The US president is seeking to bring down a system that defeated him

Donald Trump boarding Air Force One at Palm Beach International Airport on 31 December 2020.

‘A classic demagogue, Mr Trump is signalling to his supporters that they, like him, should refuse to respect the election’s outcome and reject Mr Biden’s presidency.’ Photograph: Patrick Semansky/AP

This week, Donald Trump will undermine democracy in the US by supporting the claim that Democrat Joe Biden did not fairly win last November’s presidential election. A peaceful handover of power in a democracy requires losing candidates and their followers to admit defeat. But Mr Trump has manufactured a controversy purely to maintain power and to overturn a legitimate election.

US courts have repeatedly thrown out Mr Trump’s evidence-free cases. This has not stopped the president’s accomplices in Congress. They, backed by Mr Trump’s vice-president, on Wednesday plan to challenge Mr Biden’s win to force a debate and votes in Congress. Some scholars point to a historical precedent as offering a slim, perhaps vanishing, chance that the nightmare will continue. Mr Trump will not let an opportunity pass to relitigate an election he lost.

For the good of America, he must fail. The alternative is ultimately the collapse of political norms and civil strife. A classic demagogue, Mr Trump is signalling to his supporters that they, like him, should refuse to respect the election’s outcome and reject Mr Biden’s presidency. There is a well-grounded fear that protests could erupt, some of them armed. Mr Trump might call out the national guard or send federal agents to deal with demonstrations. This chaos, Mr Trump no doubt hopes, will pave the way for an autocratic takeover.

Mr Trump is a sore loser who cannot stand that he was beaten in a fair election. He should move on but sees no reason why he should yield. After all, Mr Trump has not been punished for his transgressions against tradition, decency and the law. Instead, he has been rewarded. He thinks he can get away with almost anything. The Republican party has only itself to blame for incubating Trumpism, a parasitical ideology that threatens to take over the host.

Mr Trump has thrown open the door to the argument of power rather than the power of argument in US electoral politics. With the help of social media, the president has polarised the electorate, building a “counter Republic” online, in which anger and fear are motivating emotions. In this world, the US apparently is being engulfed by socialism and liberal values. Mr Trump sells his chimerical fight as a necessary one, even if it cheats democracy itself. This has allowed him to frame the undoing of a presidential election as just an extension of other anti-democratic Republican tactics – such as gerrymandering and voter suppression – to constrain political opponents.

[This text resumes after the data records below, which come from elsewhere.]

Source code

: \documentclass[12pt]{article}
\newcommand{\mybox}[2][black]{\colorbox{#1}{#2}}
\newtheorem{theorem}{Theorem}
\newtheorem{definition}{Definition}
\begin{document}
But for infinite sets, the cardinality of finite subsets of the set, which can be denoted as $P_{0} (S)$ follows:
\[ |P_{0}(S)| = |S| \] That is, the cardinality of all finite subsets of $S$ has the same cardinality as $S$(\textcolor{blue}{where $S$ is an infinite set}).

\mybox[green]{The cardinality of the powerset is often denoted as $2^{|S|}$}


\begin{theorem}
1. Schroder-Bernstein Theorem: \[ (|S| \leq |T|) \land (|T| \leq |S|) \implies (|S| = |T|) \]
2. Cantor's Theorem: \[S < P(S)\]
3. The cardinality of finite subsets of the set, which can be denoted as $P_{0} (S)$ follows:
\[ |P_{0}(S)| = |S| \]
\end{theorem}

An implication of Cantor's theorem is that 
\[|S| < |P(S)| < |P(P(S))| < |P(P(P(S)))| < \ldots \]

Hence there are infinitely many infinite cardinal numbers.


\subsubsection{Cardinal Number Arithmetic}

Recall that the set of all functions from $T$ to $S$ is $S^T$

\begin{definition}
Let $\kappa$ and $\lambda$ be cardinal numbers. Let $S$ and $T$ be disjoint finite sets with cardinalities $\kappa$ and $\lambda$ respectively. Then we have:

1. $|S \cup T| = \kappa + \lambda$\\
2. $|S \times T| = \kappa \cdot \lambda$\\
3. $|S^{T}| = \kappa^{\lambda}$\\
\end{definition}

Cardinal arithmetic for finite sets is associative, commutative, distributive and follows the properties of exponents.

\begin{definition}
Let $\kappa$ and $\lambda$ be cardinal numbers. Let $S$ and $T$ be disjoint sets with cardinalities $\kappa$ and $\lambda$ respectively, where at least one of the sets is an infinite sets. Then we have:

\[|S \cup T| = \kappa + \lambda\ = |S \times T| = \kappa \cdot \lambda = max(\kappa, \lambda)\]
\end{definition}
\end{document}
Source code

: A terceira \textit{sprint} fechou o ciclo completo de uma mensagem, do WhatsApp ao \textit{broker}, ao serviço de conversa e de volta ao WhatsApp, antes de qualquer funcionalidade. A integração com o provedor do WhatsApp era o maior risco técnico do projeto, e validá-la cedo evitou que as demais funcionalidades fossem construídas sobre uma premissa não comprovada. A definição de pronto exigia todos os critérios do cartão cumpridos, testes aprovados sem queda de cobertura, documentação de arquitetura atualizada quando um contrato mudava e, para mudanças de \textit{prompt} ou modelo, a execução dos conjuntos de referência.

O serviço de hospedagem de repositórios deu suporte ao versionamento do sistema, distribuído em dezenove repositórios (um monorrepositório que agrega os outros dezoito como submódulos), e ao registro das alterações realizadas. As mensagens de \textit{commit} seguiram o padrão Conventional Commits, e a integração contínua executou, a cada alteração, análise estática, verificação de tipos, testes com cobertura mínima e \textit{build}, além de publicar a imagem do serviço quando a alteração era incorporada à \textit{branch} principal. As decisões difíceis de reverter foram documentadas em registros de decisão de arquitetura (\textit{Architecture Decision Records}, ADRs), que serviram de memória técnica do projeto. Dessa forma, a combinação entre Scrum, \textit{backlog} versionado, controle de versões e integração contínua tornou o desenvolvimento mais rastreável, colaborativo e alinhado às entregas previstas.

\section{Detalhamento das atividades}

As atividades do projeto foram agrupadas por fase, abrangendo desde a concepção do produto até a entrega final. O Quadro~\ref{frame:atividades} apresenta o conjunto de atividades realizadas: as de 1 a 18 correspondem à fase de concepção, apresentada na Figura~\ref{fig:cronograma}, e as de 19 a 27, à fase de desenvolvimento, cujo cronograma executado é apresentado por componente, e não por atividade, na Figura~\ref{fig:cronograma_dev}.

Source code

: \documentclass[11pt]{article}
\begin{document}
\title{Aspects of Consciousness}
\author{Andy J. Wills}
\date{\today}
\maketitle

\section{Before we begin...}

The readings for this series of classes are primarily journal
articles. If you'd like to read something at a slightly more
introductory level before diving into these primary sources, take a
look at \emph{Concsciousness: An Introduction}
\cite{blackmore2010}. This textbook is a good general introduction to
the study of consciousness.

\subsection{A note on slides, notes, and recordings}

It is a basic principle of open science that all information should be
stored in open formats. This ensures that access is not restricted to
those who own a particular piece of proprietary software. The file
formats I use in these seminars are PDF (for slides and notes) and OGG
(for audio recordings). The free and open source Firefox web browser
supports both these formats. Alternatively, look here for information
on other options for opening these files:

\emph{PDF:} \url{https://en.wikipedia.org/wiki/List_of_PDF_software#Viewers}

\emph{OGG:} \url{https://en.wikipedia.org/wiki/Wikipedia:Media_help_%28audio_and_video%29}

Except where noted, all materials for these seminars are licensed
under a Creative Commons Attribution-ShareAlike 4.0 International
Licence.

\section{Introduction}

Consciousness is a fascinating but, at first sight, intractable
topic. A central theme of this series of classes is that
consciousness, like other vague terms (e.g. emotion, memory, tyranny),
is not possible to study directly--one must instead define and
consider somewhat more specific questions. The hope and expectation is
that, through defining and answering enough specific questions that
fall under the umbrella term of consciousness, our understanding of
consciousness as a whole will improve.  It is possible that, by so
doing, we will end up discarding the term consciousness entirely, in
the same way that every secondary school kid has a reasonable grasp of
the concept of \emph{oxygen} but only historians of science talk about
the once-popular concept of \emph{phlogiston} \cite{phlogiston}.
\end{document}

Politicians in the US need to give up on the fantasy of a Trump second term. Questioning the integrity of the presidential election without proof of wrongdoing threatens the idea of liberal democracy. It leaves the US distracted by canards when its real problems are painfully obvious. No one outside of Trump’s orbit thinks that Washington DC ought to play host to rival inaugurations on 20 January. Mr Trump is not embracing chaos to express dissent. He is seeking to bring down the system that defeated him.